Resource limits are not supported for Docker jobs running on Windows. Resource limits will be applied at the job bid stage based on reported job requirements but will be silently unenforced. Jobs will be able to access as many resources as requested at runtime.

Windows support

Running a Windows-based node is not officially supported, so your mileage may vary. Some features (like resource limits) are not present in Windows-based nodes.

Bacalhau currently makes the assumption that all containers are Linux-based. Users of the Docker executor will need to manually ensure that their Docker engine is running and configured appropriately to support Linux containers, e.g. using the WSL-based backend.

Timeouts

Bacalhau can limit the total time a job spends executing.
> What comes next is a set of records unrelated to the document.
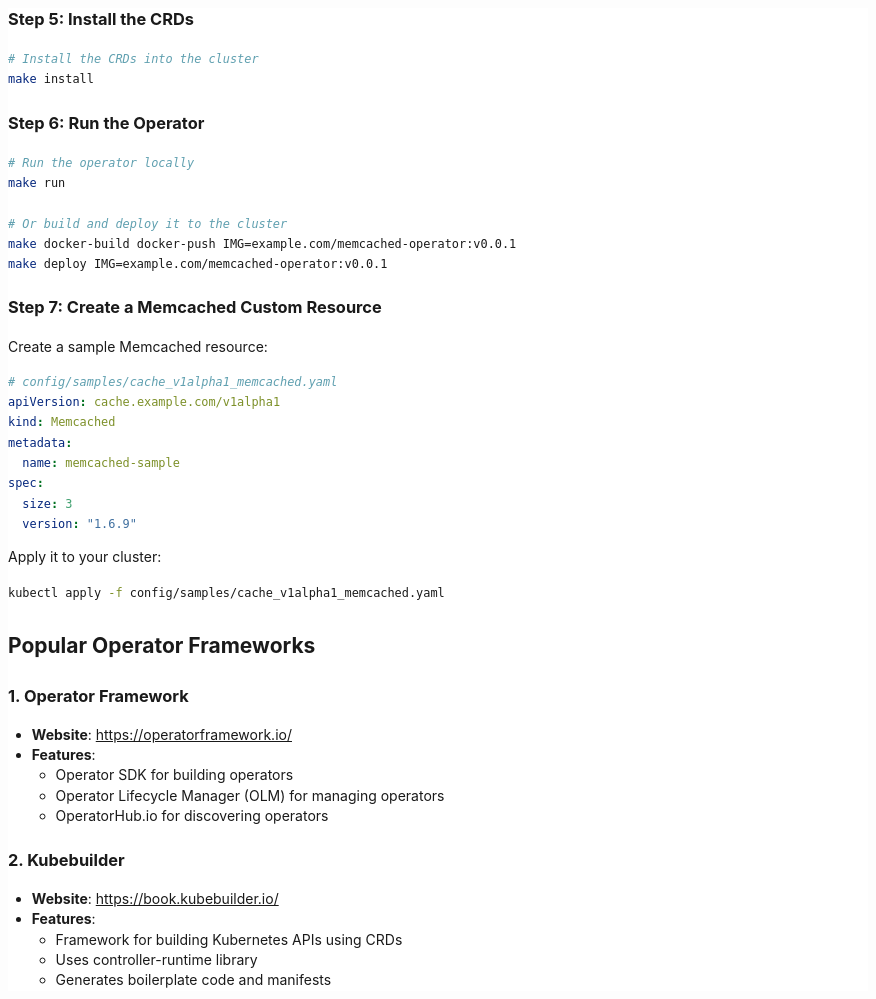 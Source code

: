 
### Step 5: Install the CRDs

```bash
# Install the CRDs into the cluster
make install
```

### Step 6: Run the Operator

```bash
# Run the operator locally
make run

# Or build and deploy it to the cluster
make docker-build docker-push IMG=example.com/memcached-operator:v0.0.1
make deploy IMG=example.com/memcached-operator:v0.0.1
```

### Step 7: Create a Memcached Custom Resource

Create a sample Memcached resource:

```yaml
# config/samples/cache_v1alpha1_memcached.yaml
apiVersion: cache.example.com/v1alpha1
kind: Memcached
metadata:
  name: memcached-sample
spec:
  size: 3
  version: "1.6.9"
```

Apply it to your cluster:

```bash
kubectl apply -f config/samples/cache_v1alpha1_memcached.yaml
```

## Popular Operator Frameworks

### 1. Operator Framework
- **Website**: https://operatorframework.io/
- **Features**:
  - Operator SDK for building operators
  - Operator Lifecycle Manager (OLM) for managing operators
  - OperatorHub.io for discovering operators

### 2. Kubebuilder
- **Website**: https://book.kubebuilder.io/
- **Features**:
  - Framework for building Kubernetes APIs using CRDs
  - Uses controller-runtime library
  - Generates boilerplate code and manifests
A job that spends too long executing will be cancelled, and no results will be published.

By default, a Bacalhau node does not enforce any limit on job execution time. Both node operators and job submitters can supply a maximum execution time limit. If a job submitter asks for a longer execution time than permitted by a node operator, their job will be rejected.
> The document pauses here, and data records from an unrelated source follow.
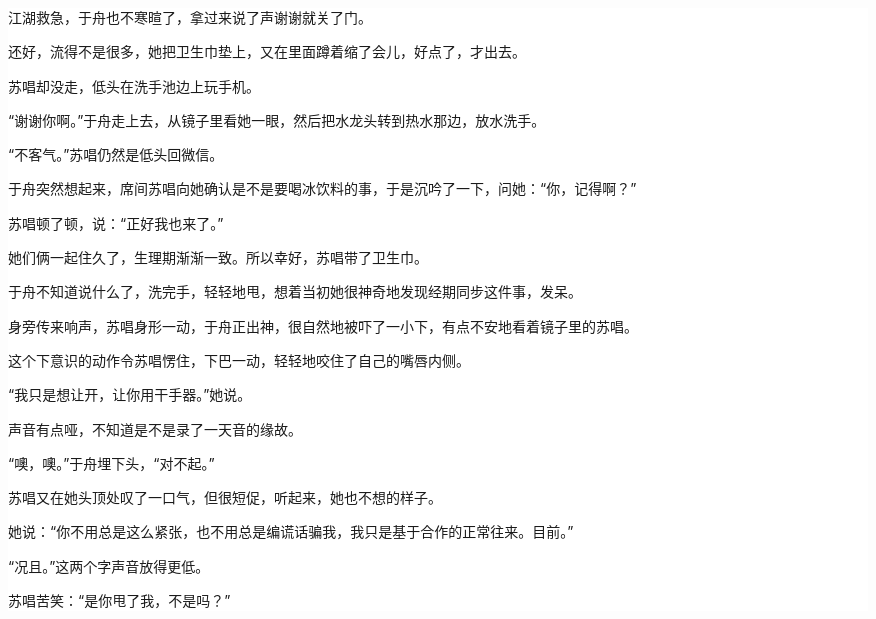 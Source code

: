 江湖救急，于舟也不寒暄了，拿过来说了声谢谢就关了门。

还好，流得不是很多，她把卫生巾垫上，又在里面蹲着缩了会儿，好点了，才出去。

苏唱却没走，低头在洗手池边上玩手机。

“谢谢你啊。”于舟走上去，从镜子里看她一眼，然后把水龙头转到热水那边，放水洗手。

“不客气。”苏唱仍然是低头回微信。

于舟突然想起来，席间苏唱向她确认是不是要喝冰饮料的事，于是沉吟了一下，问她：“你，记得啊？”

苏唱顿了顿，说：“正好我也来了。”

她们俩一起住久了，生理期渐渐一致。所以幸好，苏唱带了卫生巾。

于舟不知道说什么了，洗完手，轻轻地甩，想着当初她很神奇地发现经期同步这件事，发呆。

身旁传来响声，苏唱身形一动，于舟正出神，很自然地被吓了一小下，有点不安地看着镜子里的苏唱。

这个下意识的动作令苏唱愣住，下巴一动，轻轻地咬住了自己的嘴唇内侧。

“我只是想让开，让你用干手器。”她说。

声音有点哑，不知道是不是录了一天音的缘故。

“噢，噢。”于舟埋下头，“对不起。”

苏唱又在她头顶处叹了一口气，但很短促，听起来，她也不想的样子。

她说：“你不用总是这么紧张，也不用总是编谎话骗我，我只是基于合作的正常往来。目前。”

“况且。”这两个字声音放得更低。

苏唱苦笑：“是你甩了我，不是吗？”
Applying job timeouts allows node operators to more fairly distribute the work submitted to their nodes. It also protects users from transient errors that result in their jobs waiting indefinitely.

Configuring execution time limits for a job

Job submitters can pass the --timeout flag to any Bacalhau job submission CLI to set a maximum job execution time. The supplied value should be a whole number of seconds with no unit.

The timeout can also be added to an existing job spec by adding the Timeout property to the Spec.

Configuring execution time limits for a node

Node operators can pass the --max-job-execution-timeout flag to bacalhau serve to configure the maximum job time limit. The supplied value should be a numeric value followed by a time unit (one of s for seconds, m for minutes or h for hours).

Node operators can also use configuration properties to configure execution limits.

Compute nodes will use the properties:

Config propertyMeaning

Node.Compute.JobTimeouts.MinJobExecutionTimeout

The minimum acceptable value for a job timeout. A job will only be accepted if it is submitted with a timeout of longer than this value.

Node.Compute.JobTimeouts.MaxJobExecutionTimeout

The maximum acceptable value for a job timeout. A job will only be accepted if it is submitted with a timeout of shorter than this value.

Node.Compute.JobTimeouts.DefaultJobExecutionTimeout

The job timeout that will be applied to jobs that are submitted without a timeout value.

Requester nodes will use the properties:

Config propertyMeaning

Node.Requester.Timeouts.MinJobExecutionTimeout

If a job is submitted with a timeout less than this value, the default job execution timeout will be used instead.

Node.Requester.Timeouts.DefaultJobExecutionTimeout

The timeout to use in the job if a timeout is missing or too small.